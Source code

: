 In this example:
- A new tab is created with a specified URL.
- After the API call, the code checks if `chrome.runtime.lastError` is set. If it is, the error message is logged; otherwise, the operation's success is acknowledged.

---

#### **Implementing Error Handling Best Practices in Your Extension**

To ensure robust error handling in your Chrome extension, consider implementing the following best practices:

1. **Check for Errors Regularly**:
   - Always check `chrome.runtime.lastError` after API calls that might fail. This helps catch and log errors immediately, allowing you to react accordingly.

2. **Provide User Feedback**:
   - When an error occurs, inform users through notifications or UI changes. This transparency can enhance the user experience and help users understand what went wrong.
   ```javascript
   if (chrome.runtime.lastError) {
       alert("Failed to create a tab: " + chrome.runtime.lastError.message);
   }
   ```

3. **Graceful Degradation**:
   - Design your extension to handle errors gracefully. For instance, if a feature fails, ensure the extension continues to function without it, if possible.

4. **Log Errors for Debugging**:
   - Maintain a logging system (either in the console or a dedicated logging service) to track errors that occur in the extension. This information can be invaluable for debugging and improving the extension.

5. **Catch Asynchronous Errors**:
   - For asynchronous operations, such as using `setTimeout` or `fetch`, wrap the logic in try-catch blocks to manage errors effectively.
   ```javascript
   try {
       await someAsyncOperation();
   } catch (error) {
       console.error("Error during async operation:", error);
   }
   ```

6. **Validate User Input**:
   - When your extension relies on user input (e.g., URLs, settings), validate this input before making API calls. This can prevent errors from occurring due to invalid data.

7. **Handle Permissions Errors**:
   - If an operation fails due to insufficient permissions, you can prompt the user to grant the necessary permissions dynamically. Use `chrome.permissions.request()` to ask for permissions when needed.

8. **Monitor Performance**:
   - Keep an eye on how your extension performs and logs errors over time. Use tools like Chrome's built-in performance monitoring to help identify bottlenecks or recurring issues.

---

..............................

GOAL OF THE EXERCISE.
The range runs from the line with "- Design your" up to and including the line with "5. **Catch Asynchronous" in the listing above; please write out exactly those lines and nothing more.

EXERCISE RESPONSE.
   - Design your extension to handle errors gracefully. For instance, if a feature fails, ensure the extension continues to function without it, if possible.

4. **Log Errors for Debugging**:
   - Maintain a logging system (either in the console or a dedicated logging service) to track errors that occur in the extension. This information can be invaluable for debugging and improving the extension.

5. **Catch Asynchronous Errors**:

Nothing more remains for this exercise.